Inspections, Compliance, Enforcement, and Criminal Investigations
Metropolitan Hospital Center 11-Dec-02
Food & Drug Administration
300 Pearl Street, Suite 100
Buffalo, NY 14202
December 11, 2002
WARNING LETTER NYK 2003-08
RETURN RECEIPT REQUESTED
Harry Stulbach, M.D.
Metropolitan Hospital Center
1901 First Avenue
Department of Radiology
New York, New York 10029
RE: Facility ID Number 125146
Dear Dr. Stulbach:
A representative of the New York City Department of Health, acting on behalf of the United States Food and Drug Administration (FDA), conducted an inspection of your facility on November 14, 2002. This inspection revealed a serious compromise in the quality of the mammography services offered by your facility.
Under the Mammography Quality Standards Act of 1992 (MQSA), 42 U.S.C. 263b, your facility must meet specific requirements for mammography. These requirements help protect the health of women by assuring that a facility can perform quality mammography. The inspection revealed the following Level 1 finding at your facility:
- Phantom quality control records (as required by 21 C.F.R. 900.12(e)(2)) for the [redacted] mammography units in Rooms I and 2 were missing for at least four weeks in the month of October 2002. No phantoms were performed during the month of October 2002.
The specific problem noted above appeared on your MQSA Facility Inspection Report, which was issued to your facility at the close of the inspection. This problem is identified as Level 1 because it identifies a failure to meet a significant MQSA requirement.
This condition represents a violation of the law, which may result in FDA taking regulatory action without further notice to you. These actions include, but are not limited to, placing your facility under a Directed Plan of Correction, charging your facility for the cost of on-site monitoring, seeking civil money penalties, suspension or revocation of your facility?s FDA certificate, or seeking a court injunction against further mammography.
It is necessary for you to act on this matter immediately. Please explain to this office in writing within fifteen (15) working days from the date that you receive this letter each step your facility is taking to correct this violation and to prevent the recurrence of similar violations.
Please submit your response to the attention of Lisa M. Utz, Compliance Officer, U.S. Food and Drug Administration, 300 Pearl Street, Suite 100, Buffalo, NY 14202, telephone (716) 55 l-4461 ext. 3117.
Finally, you should understand there are many FDA requirements pertaining to mammography.
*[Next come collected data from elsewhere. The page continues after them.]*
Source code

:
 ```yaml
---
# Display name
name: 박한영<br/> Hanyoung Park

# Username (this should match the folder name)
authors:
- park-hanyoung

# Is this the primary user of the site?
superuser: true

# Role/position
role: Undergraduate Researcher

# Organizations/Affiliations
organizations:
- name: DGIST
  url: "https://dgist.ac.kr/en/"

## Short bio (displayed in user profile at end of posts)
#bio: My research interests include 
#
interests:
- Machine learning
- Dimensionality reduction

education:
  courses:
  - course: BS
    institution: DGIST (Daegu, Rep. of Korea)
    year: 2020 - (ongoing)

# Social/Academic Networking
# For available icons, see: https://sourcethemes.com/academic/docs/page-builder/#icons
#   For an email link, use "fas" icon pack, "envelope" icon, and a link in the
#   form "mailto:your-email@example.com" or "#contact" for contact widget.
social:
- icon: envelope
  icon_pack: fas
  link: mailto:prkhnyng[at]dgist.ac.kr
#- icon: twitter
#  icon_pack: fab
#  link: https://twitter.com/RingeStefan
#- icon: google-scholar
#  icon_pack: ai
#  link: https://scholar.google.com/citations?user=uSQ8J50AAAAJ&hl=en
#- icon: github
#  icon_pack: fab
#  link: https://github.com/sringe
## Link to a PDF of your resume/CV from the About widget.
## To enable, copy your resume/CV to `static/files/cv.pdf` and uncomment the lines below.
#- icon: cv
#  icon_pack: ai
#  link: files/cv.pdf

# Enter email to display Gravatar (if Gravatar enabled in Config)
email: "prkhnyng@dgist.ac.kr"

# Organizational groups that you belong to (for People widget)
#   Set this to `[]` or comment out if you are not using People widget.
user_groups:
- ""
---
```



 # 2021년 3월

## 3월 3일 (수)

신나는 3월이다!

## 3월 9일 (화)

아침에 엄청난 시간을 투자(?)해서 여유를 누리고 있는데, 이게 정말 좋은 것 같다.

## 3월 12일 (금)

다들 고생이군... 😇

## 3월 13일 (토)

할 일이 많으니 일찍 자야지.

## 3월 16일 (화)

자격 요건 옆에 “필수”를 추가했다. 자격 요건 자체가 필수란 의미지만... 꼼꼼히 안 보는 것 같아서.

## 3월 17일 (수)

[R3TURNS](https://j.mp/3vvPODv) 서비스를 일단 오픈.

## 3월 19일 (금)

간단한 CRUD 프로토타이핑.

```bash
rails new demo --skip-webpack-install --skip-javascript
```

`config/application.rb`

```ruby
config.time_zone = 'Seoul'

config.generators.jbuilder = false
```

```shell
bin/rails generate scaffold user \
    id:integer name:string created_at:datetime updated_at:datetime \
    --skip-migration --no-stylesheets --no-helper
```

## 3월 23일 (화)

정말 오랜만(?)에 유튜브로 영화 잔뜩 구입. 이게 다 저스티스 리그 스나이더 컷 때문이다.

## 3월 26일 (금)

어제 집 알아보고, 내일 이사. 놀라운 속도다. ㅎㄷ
This letter concerns only the findings of your recent inspection and does not necessarily address other obligations you have under the law. You may obtain general information about all of FDA?s requirements for mammography facilities by contacting the Mammography Quality Assurance Program, Food and Drug Administration, P.O. Box 6057, Columbia, Maryland 21045-6057 (1-800-838-7715), or through the Internet at www.fda.gov.